WASHINGTON — Samantha Cunningham was halfway through a five-hour road trip to a music festival in Bradley, California, when she realized she’d left her asthma inhaler back home in Sacramento.
Her options seemed limited: go back, pick it up and be late for the concert; pay a $100 minimum fee to get a new prescription at a walk-in clinic; “or go without the inhaler and hope that they had a rescue machine at the festival on the off chance I had an asthma attack, which, of course, wasn’t a very inviting prospect,” Cunningham said.
Then a friend on the trip suggested she try American Well, a service that allows smartphone or Web device users to have a video consultation with a physician.
After downloading the phone app and entering her personal information, Cunningham, 23, was soon discussing her predicament face to face with Dr. Minoti Parab, a family doctor in Charlotte, North Carolina, who sees only “telemedicine” patients like Cunningham on her home computer.
The app download and visit with Dr. Parab took about 30 minutes and cost $49 — far less than a traditional office visit.
When it was over, Cunningham had a prescription for a new inhaler that she filled at a pharmacy in Bradley before arriving — on time — for the concert. “It was really a perfect solution,” she said.
It’s also a perfect example of how telemedicine — using electronic technology to provide remote patient care and to exchange medical information — is transforming health care delivery.
Along with American Well, companies like Teladoc, Doctor on Demand and Specialists on Call host video consultations with off-site doctors, serving consumers, employers, insurers and hospitals. Large hospital systems, like the University of California, Davis Medical Center in Sacramento, also use telemedicine technology to make their specialists available by video to other hospitals.
Increasingly, technology is providing the solutions.
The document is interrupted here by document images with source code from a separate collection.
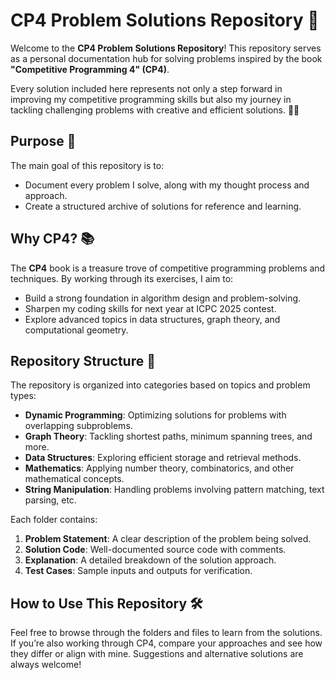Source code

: 
# CP4 Problem Solutions Repository 🚀

Welcome to the **CP4 Problem Solutions Repository**! This repository serves as a personal documentation hub for solving problems inspired by the book **"Competitive Programming 4" (CP4)**. 

Every solution included here represents not only a step forward in improving my competitive programming skills but also my journey in tackling challenging problems with creative and efficient solutions. 🧠💡

## Purpose 🎯

The main goal of this repository is to:

- Document every problem I solve, along with my thought process and approach.
- Create a structured archive of solutions for reference and learning.


## Why CP4? 📚

The **CP4** book is a treasure trove of competitive programming problems and techniques. By working through its exercises, I aim to:

- Build a strong foundation in algorithm design and problem-solving.
- Sharpen my coding skills for next year at ICPC 2025 contest.
- Explore advanced topics in data structures, graph theory, and computational geometry.

## Repository Structure 📂

The repository is organized into categories based on topics and problem types:

- **Dynamic Programming**: Optimizing solutions for problems with overlapping subproblems.
- **Graph Theory**: Tackling shortest paths, minimum spanning trees, and more.
- **Data Structures**: Exploring efficient storage and retrieval methods.
- **Mathematics**: Applying number theory, combinatorics, and other mathematical concepts.
- **String Manipulation**: Handling problems involving pattern matching, text parsing, etc.

Each folder contains:

1. **Problem Statement**: A clear description of the problem being solved.
2. **Solution Code**: Well-documented source code with comments.
3. **Explanation**: A detailed breakdown of the solution approach.
4. **Test Cases**: Sample inputs and outputs for verification.

## How to Use This Repository 🛠️

Feel free to browse through the folders and files to learn from the solutions. If you’re also working through CP4, compare your approaches and see how they differ or align with mine. Suggestions and alternative solutions are always welcome!


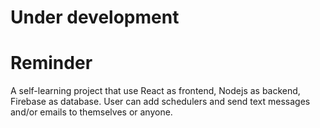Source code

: # Under development


# Reminder
A self-learning project that use React as frontend, Nodejs as backend, Firebase as database. User can add schedulers and send text messages and/or emails to themselves or anyone.
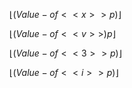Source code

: $\lfloor (Value-of <<x>> p) \rfloor$

$\lfloor(Value-of <<v>>) p\rfloor$

$\lfloor (Value-of <<3>> p) \rfloor$

$\lfloor (Value-of <<i>> p) \rfloor$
Robots help treat emergency room patients and allow off-site neurologists to diagnose and recommend life-saving medication for stroke victims. New phone apps let users conduct full eye exams and make detailed retinal screenings with their smartphones. Other phone-based technology allows therapists to monitor the moods of mental health patients on a computer screen dashboard and text them instructions or warnings as needed.
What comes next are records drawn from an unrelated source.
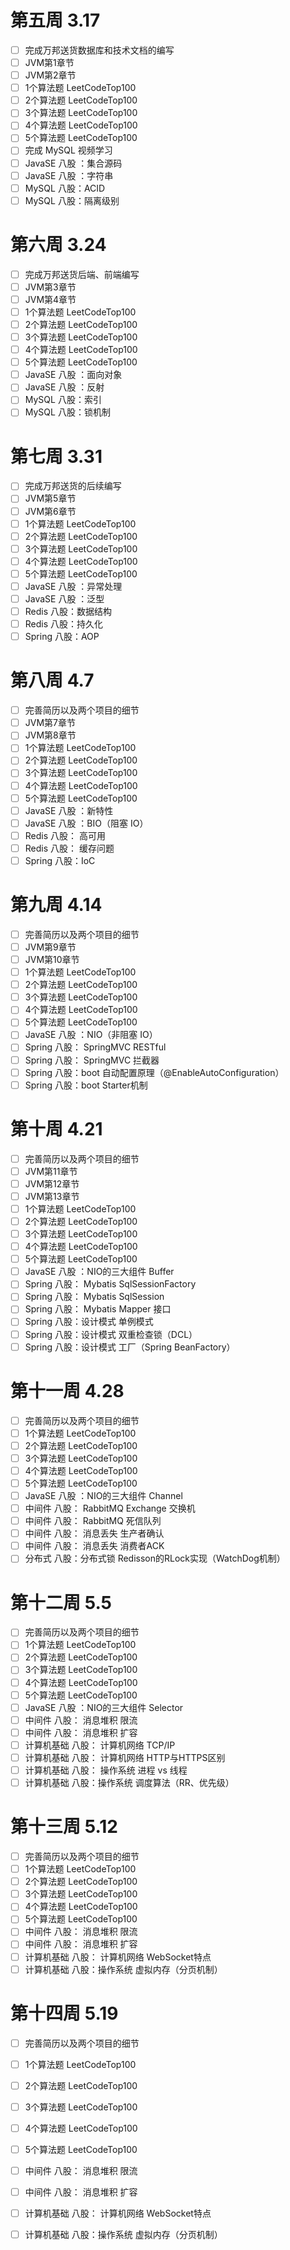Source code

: # 第五周 3.17
- [ ] 完成万邦送货数据库和技术文档的编写
- [ ] JVM第1章节
- [ ] JVM第2章节
- [ ] 1个算法题 LeetCodeTop100
- [ ] 2个算法题 LeetCodeTop100
- [ ] 3个算法题 LeetCodeTop100
- [ ] 4个算法题 LeetCodeTop100
- [ ] 5个算法题 LeetCodeTop100
- [ ] 完成 MySQL 视频学习
- [ ] JavaSE 八股 ：集合源码
- [ ] JavaSE 八股 ：字符串
- [ ] MySQL 八股：ACID 
- [ ] MySQL 八股：隔离级别
# 第六周 3.24
- [ ] 完成万邦送货后端、前端编写
- [ ] JVM第3章节
- [ ] JVM第4章节
- [ ] 1个算法题 LeetCodeTop100
- [ ] 2个算法题 LeetCodeTop100
- [ ] 3个算法题 LeetCodeTop100
- [ ] 4个算法题 LeetCodeTop100
- [ ] 5个算法题 LeetCodeTop100
- [ ] JavaSE 八股 ：面向对象
- [ ] JavaSE 八股 ：反射
- [ ] MySQL 八股：索引
- [ ] MySQL 八股：锁机制
# 第七周 3.31
- [ ] 完成万邦送货的后续编写
- [ ] JVM第5章节
- [ ] JVM第6章节
- [ ] 1个算法题 LeetCodeTop100
- [ ] 2个算法题 LeetCodeTop100
- [ ] 3个算法题 LeetCodeTop100
- [ ] 4个算法题 LeetCodeTop100
- [ ] 5个算法题 LeetCodeTop100
- [ ] JavaSE 八股 ：异常处理
- [ ] JavaSE 八股 ：泛型
- [ ] Redis 八股：数据结构 
- [ ] Redis 八股：持久化 
- [ ] Spring 八股：AOP
# 第八周 4.7
- [ ] 完善简历以及两个项目的细节
- [ ] JVM第7章节
- [ ] JVM第8章节
- [ ] 1个算法题 LeetCodeTop100
- [ ] 2个算法题 LeetCodeTop100
- [ ] 3个算法题 LeetCodeTop100
- [ ] 4个算法题 LeetCodeTop100
- [ ] 5个算法题 LeetCodeTop100
- [ ] JavaSE 八股 ：新特性
- [ ] JavaSE 八股 ：BIO（阻塞 IO）
- [ ] Redis 八股： 高可用
- [ ] Redis 八股： 缓存问题
- [ ] Spring 八股：IoC
# 第九周 4.14
- [ ] 完善简历以及两个项目的细节
- [ ] JVM第9章节
- [ ] JVM第10章节
- [ ] 1个算法题 LeetCodeTop100
- [ ] 2个算法题 LeetCodeTop100
- [ ] 3个算法题 LeetCodeTop100
- [ ] 4个算法题 LeetCodeTop100
- [ ] 5个算法题 LeetCodeTop100
- [ ] JavaSE 八股 ：NIO（非阻塞 IO）
- [ ] Spring 八股： SpringMVC RESTful
- [ ] Spring 八股： SpringMVC 拦截器
- [ ] Spring 八股：boot 自动配置原理（@EnableAutoConfiguration）
- [ ] Spring 八股：boot Starter机制
# 第十周 4.21
- [ ] 完善简历以及两个项目的细节
- [ ] JVM第11章节
- [ ] JVM第12章节
- [ ] JVM第13章节
- [ ] 1个算法题 LeetCodeTop100
- [ ] 2个算法题 LeetCodeTop100
- [ ] 3个算法题 LeetCodeTop100
- [ ] 4个算法题 LeetCodeTop100
- [ ] 5个算法题 LeetCodeTop100
- [ ] JavaSE 八股 ：NIO的三大组件 Buffer
- [ ] Spring 八股： Mybatis SqlSessionFactory
- [ ] Spring 八股： Mybatis SqlSession
- [ ] Spring 八股： Mybatis Mapper 接口
- [ ] Spring 八股：设计模式 单例模式
- [ ] Spring 八股：设计模式 双重检查锁（DCL）
- [ ] Spring 八股：设计模式 工厂（Spring BeanFactory）
# 第十一周 4.28
- [ ] 完善简历以及两个项目的细节
- [ ] 1个算法题 LeetCodeTop100
- [ ] 2个算法题 LeetCodeTop100
- [ ] 3个算法题 LeetCodeTop100
- [ ] 4个算法题 LeetCodeTop100
- [ ] 5个算法题 LeetCodeTop100
- [ ] JavaSE 八股 ：NIO的三大组件 Channel
- [ ] 中间件 八股： RabbitMQ Exchange 交换机
- [ ] 中间件 八股： RabbitMQ 死信队列
- [ ] 中间件 八股： 消息丢失 生产者确认
- [ ] 中间件 八股： 消息丢失 消费者ACK
- [ ] 分布式 八股：分布式锁 Redisson的RLock实现（WatchDog机制）
# 第十二周 5.5
- [ ] 完善简历以及两个项目的细节
- [ ] 1个算法题 LeetCodeTop100
- [ ] 2个算法题 LeetCodeTop100
- [ ] 3个算法题 LeetCodeTop100
- [ ] 4个算法题 LeetCodeTop100
- [ ] 5个算法题 LeetCodeTop100
- [ ] JavaSE 八股 ：NIO的三大组件 Selector
- [ ] 中间件 八股： 消息堆积 限流
- [ ] 中间件 八股： 消息堆积 扩容
- [ ] 计算机基础 八股： 计算机网络 TCP/IP
- [ ] 计算机基础 八股： 计算机网络 HTTP与HTTPS区别
- [ ] 计算机基础 八股： 操作系统 进程 vs 线程
- [ ] 计算机基础 八股：操作系统 调度算法（RR、优先级）
# 第十三周 5.12
- [ ] 完善简历以及两个项目的细节
- [ ] 1个算法题 LeetCodeTop100
- [ ] 2个算法题 LeetCodeTop100
- [ ] 3个算法题 LeetCodeTop100
- [ ] 4个算法题 LeetCodeTop100
- [ ] 5个算法题 LeetCodeTop100
- [ ] 中间件 八股： 消息堆积 限流
- [ ] 中间件 八股： 消息堆积 扩容
- [ ] 计算机基础 八股： 计算机网络 WebSocket特点
- [ ] 计算机基础 八股：操作系统 虚拟内存（分页机制）
# 第十四周 5.19
- [ ] 完善简历以及两个项目的细节
- [ ] 1个算法题 LeetCodeTop100
- [ ] 2个算法题 LeetCodeTop100
- [ ] 3个算法题 LeetCodeTop100
- [ ] 4个算法题 LeetCodeTop100
- [ ] 5个算法题 LeetCodeTop100
- [ ] 中间件 八股： 消息堆积 限流
- [ ] 中间件 八股： 消息堆积 扩容
- [ ] 计算机基础 八股： 计算机网络 WebSocket特点
- [ ] 计算机基础 八股：操作系统 虚拟内存（分页机制）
These and other innovations are expanding the possibilities of “virtual medicine,” yet another moniker — along with mHealth, eHealth and telehealth — for treating patients from afar.
Telemedicine technology has the potential to one day save more than $40 billion annually by cutting nearly two-thirds of unnecessary emergency room visits, and save nearly $20 billion a year by replacing one-third of physician visits, according to a July report by investment bank RBC Capital Markets.
The report was released the same day that RBC recommended that investors buy Teladoc stock in its initial public offering. Dr. Steve Waldren, who directs the Alliance for eHealth Innovation at the American Academy of Family Physicians, couldn’t vouch for the RBC estimates, but he said the growing telemedicine trend will improve access to care and save money along the way.
“I really agree with the market analysis that telemedicine over the next decade-plus is going to be a huge business,” Waldren said. “It can decrease the total cost of care. It can increase the satisfaction of patients and it can improve the quality of care.”
The current $250 million U.S. market for telemedicine services is expected to top $20 billion over the next decade, as patients get more comfortable with the technology and it becomes the norm for less severe ailments, according to the RBC report.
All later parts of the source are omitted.